Inquiries into new work have grown for 16 of the last 17 months, but this month’s score of 53.1 is the lowest since the beginning of the year. However, this may represent a leveling out of the glut of RFPs that firms have been receiving in recent months that have not translated into actual billable work.

Business conditions remain weak at architecture firms in all regions of the country. Firms in the Northeast continue to report the highest scores, but they have been weakening every month since very minimal growth was reported in April. The score increased in the South for the fifth month in a row in July, and is approaching 50 for the first time in more than two years.

Firms with a commercial/industrial specialization reported growth for the third month in a row in July, and while it remained minimal, it is still a positive sign. The highest score in nearly two years for that sector was reported at firms with an institutional specialization, amid reports that building projects funded under the stimulus program are beginning to wrap up.

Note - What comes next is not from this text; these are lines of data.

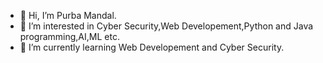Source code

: - 👋 Hi, I’m Purba Mandal.
- 👀 I’m interested in Cyber Security,Web Developement,Python and Java programming,AI,ML etc.
- 🌱 I’m currently learning Web Developement and Cyber Security.

<!---
purba1698/purba1698 is a ✨ special ✨ repository because its `README.md` (this file) appears on your GitHub profile.
You can click the Preview link to take a look at your changes.
--->
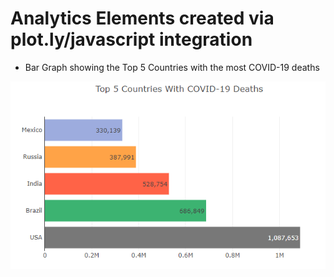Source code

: # Analytics Elements created via plot.ly/javascript integration

* Bar Graph showing the Top 5 Countries with the most COVID-19 deaths

![alt text](https://github.com/thanosiv/Analytics-Elements/blob/main/plot.ly/img/plotly_bargraph.png "plot.ly Bar Chart")
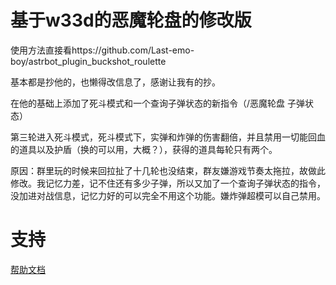 # 基于w33d的恶魔轮盘的修改版

使用方法直接看https://github.com/Last-emo-boy/astrbot_plugin_buckshot_roulette

基本都是抄他的，也懒得改信息了，感谢让我有的抄。

在他的基础上添加了死斗模式和一个查询子弹状态的新指令（/恶魔轮盘 子弹状态）

第三轮进入死斗模式，死斗模式下，实弹和炸弹的伤害翻倍，并且禁用一切能回血的道具以及护盾（换的可以用，大概？），获得的道具每轮只有两个。

原因：群里玩的时候来回拉扯了十几轮也没结束，群友嫌游戏节奏太拖拉，故做此修改。我记忆力差，记不住还有多少子弹，所以又加了一个查询子弹状态的指令，没加进对战信息，记忆力好的可以完全不用这个功能。嫌炸弹超模可以自己禁用。
# 支持

[帮助文档](https://astrbot.app)
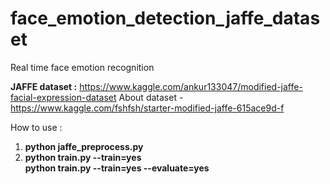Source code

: # face_emotion_detection_jaffe_dataset
Real time face emotion recognition

**JAFFE dataset :**
https://www.kaggle.com/ankur133047/modified-jaffe-facial-expression-dataset
About dataset - https://www.kaggle.com/fshfsh/starter-modified-jaffe-615ace9d-f

How to use :
  1.  **python jaffe_preprocess.py**
  2.  **python train.py --train=yes**     
      **python train.py --train=yes --evaluate=yes**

The most recent issue of the Federal Reserve’s Beige Book reports that, for the most part, the commercial and industrial real estate market remains weak in all regions of the country. However, while vacancy rates in many areas are flat or increasing, office/retail leasing actually has been increasing in New York City. Construction activity continues to weaken in the Atlanta, Minneapolis, Dallas, and Cleveland, but public infrastructure construction is on the rise in Chicago, and most Federal Reserve Board districts anticipate slow growth in commercial/industrial real estate in the near future. And, employment data continues to paint a mixed picture. While overall nonfarm payroll employment declined by 131,000 positions in July, the private sector continued to add jobs, with an additional 71,000 positions. Construction employment remains relatively flat, shedding just 11,000 jobs in July.

This month’s special questions followed up on last month’s questions about the timing of project design phases. Survey respondents reported that the largest share of their projects (42%) have a design phase (defined as lasting from the awarding of the design contract to the completion of the construction documents) that lasts less than six months, while an additional 24% of projects have a design phase typically lasting between six and nine months. Small firms are much more likely to have shorter design phases than large firms, with 59% of projects at firms with less than $250,000 in annual billings having design phases of less than six months, compared to just 23% of projects at firms with annual billings of $5 million or more. Projects at firms with an institutional specialization also tend to have a slightly longer design phase, with nearly half (47%) of projects at those firms having a design phase lasting between six and 12 months.

Our panelists indicated that the complexity of a project is the most important influence on the length of the design phase, followed by project size (construction value), type of client, and scope of design services offered. The project delivery method (e.g., design-build, design-bid-build, integrated project delivery) was not considered to be a very important factor.